A rickshaw driver negotiates floodwaters in suburban Manila, on December 16, 2015
Rescuers on speedboats hauled rain-soaked residents off rooftops in the Philippine countryside on Wednesday after Typhoon Melor killed at least 11 people and cut power for millions.
The typhoon, which tore in off the Pacific Ocean on Monday afternoon, caused widespread flooding across the northern and central regions and also dumped heavy rain on the sprawling capital of Manila.
Head-high floods in the central islands began to subside on Wednesday, but parts of the rice-growing north were inundated with one-metre (three-feet) deep waters as torrents from mountain provinces cascaded downstream.
Residents chased by fast-rising floodwaters to their rooftops swamped police lines overnight on Tuesday with frantic calls for rescue, said Senior Inspector Jemorie Vergara, police chief of the fishing town of Baco.
Baco is located on Mindoro, a farming and fishing island of 1.2 million people, 120 kilometres (74 miles) south of Manila, which was pummelled by Melor Tuesday night.
"The water rose so fast, people had no choice but to run to their roofs. They were crying for help," Vergara told AFP.
- Disaster repeat -
Police on wooden-hulled boats braved strong flood currents on Tuesday night to rescue children and infants from rooftops, according to Vergara.
Others were forced to stay on their roofs throughout Wednesday and only came down late in the day when floods subsided to knee-deep.
However in the northern provinces of Nueva Ecija and Bulacan, floodwaters rose swiftly on Wednesday as water from mountain regions inundated by Melor overnight cascaded down, causing rivers and streams to swell.
The same areas were flooded in October by Typhoon Koppu, which left 54 people killed and destroyed vast swathes of rice farms.

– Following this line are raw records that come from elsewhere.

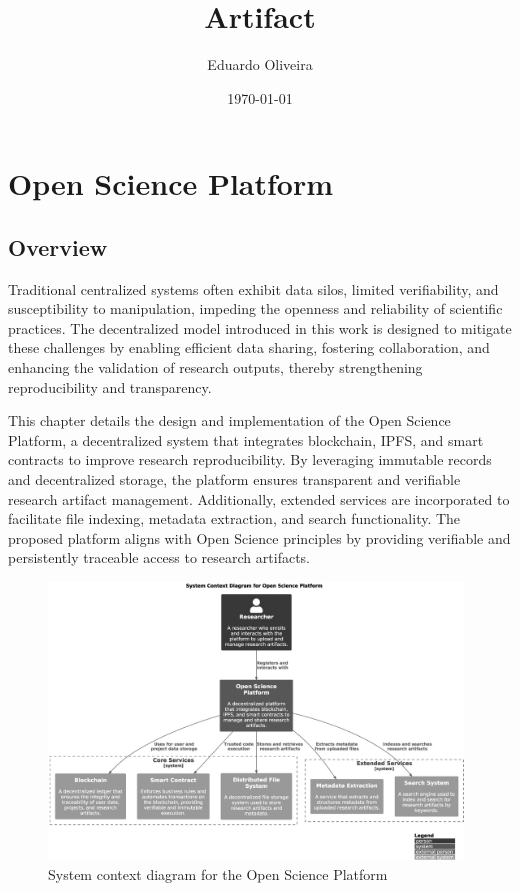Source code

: \documentclass{article}
\title{Artifact}
\author{Eduardo Oliveira}
\date{\today}
\begin{document}
\maketitle

\section{Open Science Platform}

\subsection{Overview}

Traditional centralized systems often exhibit data silos, limited verifiability, and susceptibility to manipulation, impeding the openness and reliability of scientific practices. The decentralized model introduced in this work is designed to mitigate these challenges by enabling efficient data sharing, fostering collaboration, and enhancing the validation of research outputs, thereby strengthening reproducibility and transparency.

This chapter details the design and implementation of the Open Science Platform, a decentralized system that integrates blockchain, IPFS, and smart contracts to improve research reproducibility. By leveraging immutable records and decentralized storage, the platform ensures transparent and verifiable research artifact management. Additionally, extended services are incorporated to facilitate file indexing, metadata extraction, and search functionality. The proposed platform aligns with Open Science principles by providing verifiable and persistently traceable access to research artifacts.


\begin{figure}[htbp]
    \centering
    \includegraphics[width=0.98\textwidth, keepaspectratio]{c4_context_diagram}
    \caption{System context diagram for the Open Science Platform}
    \label{fig:c4_context_diagram}
\end{figure}
\end{document}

Office supplies salesman Sem Sangoyo watched helplessly as pens and papers in his office supplies store in Cabanatuan, the capital of Nueva Ecija, floated in one-metre-deep floods.
"We did not expect this at all. We have barely recovered from the last typhoon," Sangoyo told AFP by phone from the second floor of his store, where he ran for safety.
Sangoyo said he was trapped in the same building for three days when Koppu hit.
"I think I'll be trapped here again," he said.
"I'm not even thinking about Christmas, I'm too worried about my lost inventory."
Intense rain in Manila on Tuesday night submerged some roads and caused traffic chaos, although flooding in the megacity of 12 million had subsided by Wednesday morning.
The death toll climbed to 11 on Wednesday after local authorities in Mindoro and neighbouring Romblon, a chain of three small islands known for its marble reserves, reported six deaths.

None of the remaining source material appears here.